Wednesday, September 21, 2011

The New Jersey Devils Season Opener: What to Expect

Tonight, the New Jersey Devils will take the ice in Albany, New York in their pre-season opener against their biggest rival, the New York Rangers. After a disappointing season, the Devils will look to rebound in a big way this season. Here's a look at the Devil's major events since the end of the 2009-2010 season:
- On September 4th 2010, the Devils and 26 year old Free Agent Ilya Kovalchuk agreed to one of the most lucrative contracts in NHL History - a 15 year deal $100 million. The original deal announced on July 1st of that year was a 17 year deal worth $102 million, was rejected by the NHL because it violated the current CBA.
-Longtime Devil, John MacLean is announced Head Coach after two-time Devils coach Jacques Lemaire announces his retirement.
- In November, Zach Parise, in the final year of his contract, injures his knee and is ruled out for several months.
- After a 9-22-2 start, the Devils fire John MacLean as Jacques Lemaire comes out of retirment to resume coaching.
- In April, Jacques Lemaire announced that he will not coach the following season.
- The Devils would miss the playoffs for the first time since 1995 and would not finish at .500 for the first time since 1990 despite and astonishing 26-7-3 run.

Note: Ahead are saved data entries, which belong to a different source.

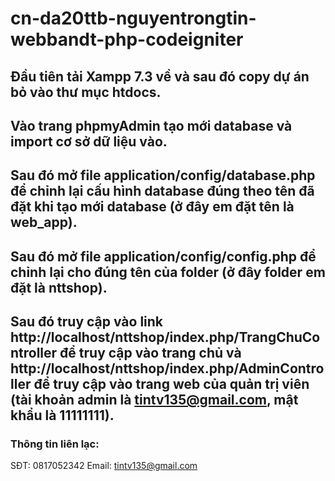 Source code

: # cn-da20ttb-nguyentrongtin-webbandt-php-codeigniter
## Đầu tiên tải Xampp 7.3 về và sau đó copy dự án bỏ vào thư mục htdocs.
## Vào trang phpmyAdmin tạo mới database và import cơ sở dữ liệu vào.
## Sau đó mở file application/config/database.php để chỉnh lại cấu hình database đúng theo tên đã đặt khi tạo mới database (ở đây em đặt tên là web_app).
## Sau đó mở file application/config/config.php để chỉnh lại cho đúng tên của folder (ở đây folder em đặt là nttshop).
## Sau đó truy cập vào link http://localhost/nttshop/index.php/TrangChuController để truy cập vào trang chủ và http://localhost/nttshop/index.php/AdminController để truy cập vào trang web của quản trị viên (tài khoản admin là tintv135@gmail.com, mật khẩu là 11111111).
### Thông tin liên lạc: 
SĐT: 0817052342
Email: tintv135@gmail.com
                
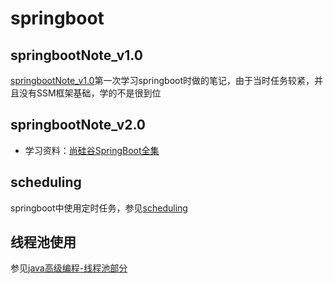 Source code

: # springboot

## springbootNote_v1.0

[springbootNote_v1.0](SpringbootNote_v1.0.md)第一次学习springboot时做的笔记，由于当时任务较紧，并且没有SSM框架基础，学的不是很到位

## springbootNote_v2.0

+ 学习资料：[尚硅谷SpringBoot全集](https://www.bilibili.com/video/av23478787/?p=4)

## scheduling

springboot中使用定时任务，参见[scheduling](scheduling/README.md) 

## 线程池使用

参见[java高级编程-线程池部分](../Notes/javaNotes/java高级编程/README.md#springboot中使用线程池)  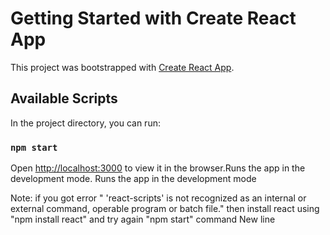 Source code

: # Getting Started with Create React App

This project was bootstrapped with [Create React App](https://github.com/facebook/create-react-app).

## Available Scripts

In the project directory, you can run:

### `npm start`
Open [http://localhost:3000](http://localhost:3000) to view it in the browser.Runs the app in the development mode.
Runs the app in the development mode

Note: if you got error " 'react-scripts' is not recognized as an internal or external command, operable program or batch file."
      then install react using "npm install react" and try again "npm start" command
New line

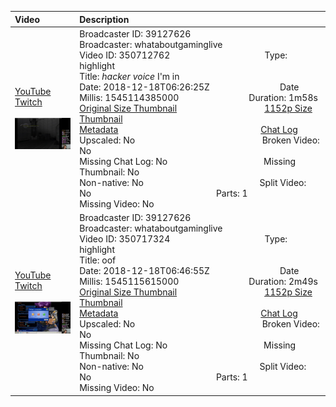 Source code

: |Video|Description|
|:---|:---|
|[YouTube](https://www.youtube.com/)<br>[Twitch](https://www.twitch.tv/videos/350712762)<br><br>[<img src="../../../../../39127626/videos/thumbnails_1152p/2018/12/1545114385000_2018_12_18T06_26_25Z_39127626_350712762_videos_thumbnails_1152p_thumb350712762-2048x1152.jpg" width="200">](https://www.youtube.com/)|Broadcaster ID: 39127626          Broadcaster: whataboutgaminglive<br>Video ID: 350712762             Type: highlight<br>Title: *hacker voice* I'm in<br>Date: 2018-12-18T06:26:25Z        Date Millis: 1545114385000        Duration: 1m58s<br>[Original Size Thumbnail](../../../../../39127626/videos/thumbnails_orig/2018/12/1545114385000_2018_12_18T06_26_25Z_39127626_350712762_videos_thumbnails_orig_thumb350712762-0x0.jpg)          [1152p Size Thumbnail](../../../../../39127626/videos/thumbnails_1152p/2018/12/1545114385000_2018_12_18T06_26_25Z_39127626_350712762_videos_thumbnails_1152p_thumb350712762-2048x1152.jpg)<br>[Metadata](../../../../../39127626/videos/metadata/2018/12/1545114385000_2018_12_18T06_26_25Z_39127626_350712762_video_metadata.json)                 [Chat Log](../../../../../39127626/videos/chatlogs/2018/12/2018-12-18T06_26_25Z_39127626_350712762_chat.json)<br>Upscaled: No                Broken Video: No<br>Missing Chat Log: No           Missing Thumbnail: No<br>Non-native: No              Split Video: No               Parts: 1<br>Missing Video: No
|[YouTube](https://www.youtube.com/)<br>[Twitch](https://www.twitch.tv/videos/350717324)<br><br>[<img src="../../../../../39127626/videos/thumbnails_1152p/2018/12/1545115615000_2018_12_18T06_46_55Z_39127626_350717324_videos_thumbnails_1152p_thumb350717324-2048x1152.jpg" width="200">](https://www.youtube.com/)|Broadcaster ID: 39127626          Broadcaster: whataboutgaminglive<br>Video ID: 350717324             Type: highlight<br>Title: oof<br>Date: 2018-12-18T06:46:55Z        Date Millis: 1545115615000        Duration: 2m49s<br>[Original Size Thumbnail](../../../../../39127626/videos/thumbnails_orig/2018/12/1545115615000_2018_12_18T06_46_55Z_39127626_350717324_videos_thumbnails_orig_thumb350717324-0x0.jpg)          [1152p Size Thumbnail](../../../../../39127626/videos/thumbnails_1152p/2018/12/1545115615000_2018_12_18T06_46_55Z_39127626_350717324_videos_thumbnails_1152p_thumb350717324-2048x1152.jpg)<br>[Metadata](../../../../../39127626/videos/metadata/2018/12/1545115615000_2018_12_18T06_46_55Z_39127626_350717324_video_metadata.json)                 [Chat Log](../../../../../39127626/videos/chatlogs/2018/12/2018-12-18T06_46_55Z_39127626_350717324_chat.json)<br>Upscaled: No                Broken Video: No<br>Missing Chat Log: No           Missing Thumbnail: No<br>Non-native: No              Split Video: No               Parts: 1<br>Missing Video: No

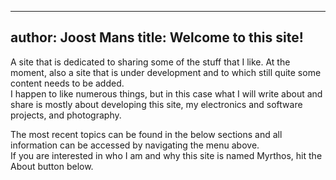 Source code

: <!-- CSpell:ignore Joost -->
<!-- markdownlint-disable MD003 MD018 MD022 MD041-->
---
author: Joost Mans
title: Welcome to this site!
---
<!-- markdownlint-disable MD018 MD022 MD041-->

A site that is dedicated to sharing some of the stuff that I like. At the moment, also a site that is under development and to which still quite some content needs to be added.  
I happen to like numerous things, but in this case what I will write about and share is mostly about developing this site, my electronics and software projects, and photography.

The most recent topics can be found in the below sections and all information can be accessed by navigating the menu above.  
If you are interested in who I am and why this site is named Myrthos, hit the About button below.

In addition, for the first time in his career, after an injury plagued season, Martin Brodeur does not finish with a .500 record. They also would finish last in goals scored (by over 2o).
- With the fourth round pick in the 2011 draft, the Devils would choose 18 year old Swedish defenseman, Adam Larrsson.
- With Lemaire's retirment, the Devils announce that former Flordia Panther's coach Peter DeBoer will be the coach.
-The Devils and Zach Parise avoid arbitration and agree to a 1 Year deal.
After a tumultous year, the Devils will look to regain their consistency. This first pre-season game will be a statement game for this club. Here are a few things to look out for:
1) Who will play on the first line?
21 year old Nick Palmeri performed extremely well on the first line last year with Ilya Kovalchuk and Travis Zajac. But, Zach Parise is healthy again and Zajac out, there are several different combinations that DeBoer could employ?
2)How many goals will the Devils score?
Yes, this is the pre-season, but for a team who's offense was misreable last season, it is extremely important to see how its offense can rebound. A shut-out is the worst case scenario for the Devils going into tonight's game.
3) Goalie Play
Martin Brodeur, New Jersey Devils, versus Henrik Lundqvist, New York Rangers, is the matchup to watch in this game. Martin Brodeur, coming off an injury plagued season had what some may consider to be, his worst career season last year. But, that is just skimming the surface. Many would base that on the misreable devils season and the fact that he lost more games than he won. But, out of goalies who started more than thrity games, Marty (and even Johan Hedburg, his backup) were ranked 11th and 8th respectively in goals against average (the average number of goals given up per 60 minutes played). Now his save percentage was below his career average of .913, but it was still above .900. He has always been good in keeping a high save percentage but he never was elite, just very,very good. His career has been built off of his goals against average. One could even argue that Marty would have been above .500 if his skaters scored more goals because he only had a 2.45 goals against average.
Henrik Lundqvist is coming off of another fine year, where he put up very solid numbers in every statistical category. He has always been very consistent during the regular season but has not been able to guide his team to a Stanley Cup. He posts a 15-20 playoff record. Both goalies will not play anywhere close to a full game, but it will be intersting to see who puts up the better stats.
4) The play of Adam Larrsson
The Devils' fourth round pick of this year's draft is being compared to Nicholas Lindstrom and other elite defenseman. He has expressed that he wants to start the year on the New Jersey Devils but has also said that he understands if the Devils place him in the minors to start. But, the rookie has impressed many in and out of the Devils organization during camp. The first test will come tonight.
After the game, I will break down both the Devils and Rangers play in their first game of the 2011-2012 season. Both teams are looking to improve after disappointing seasons last year. As always, it should be a fun game to watch tonight between these two fierce division rivals.

Is the Big East Done?

For the past few years, the Big East has boasted the deepest basketball conference in the country; however, with the departure of major components, Syracuse and Pittsburgh, will the Big East crumble? UConn and Rutgers are expected to get offered spots in other conference, but for now are still a part of the Big East. TCU is still expected to join the Big East next year, which still is in doubt considering the MWC is looking at a possible merger with Conference-USA. Talks of the Big 12 merging with the remaining schools of the Big East have emerged, but is probably the last thing the Big East wants.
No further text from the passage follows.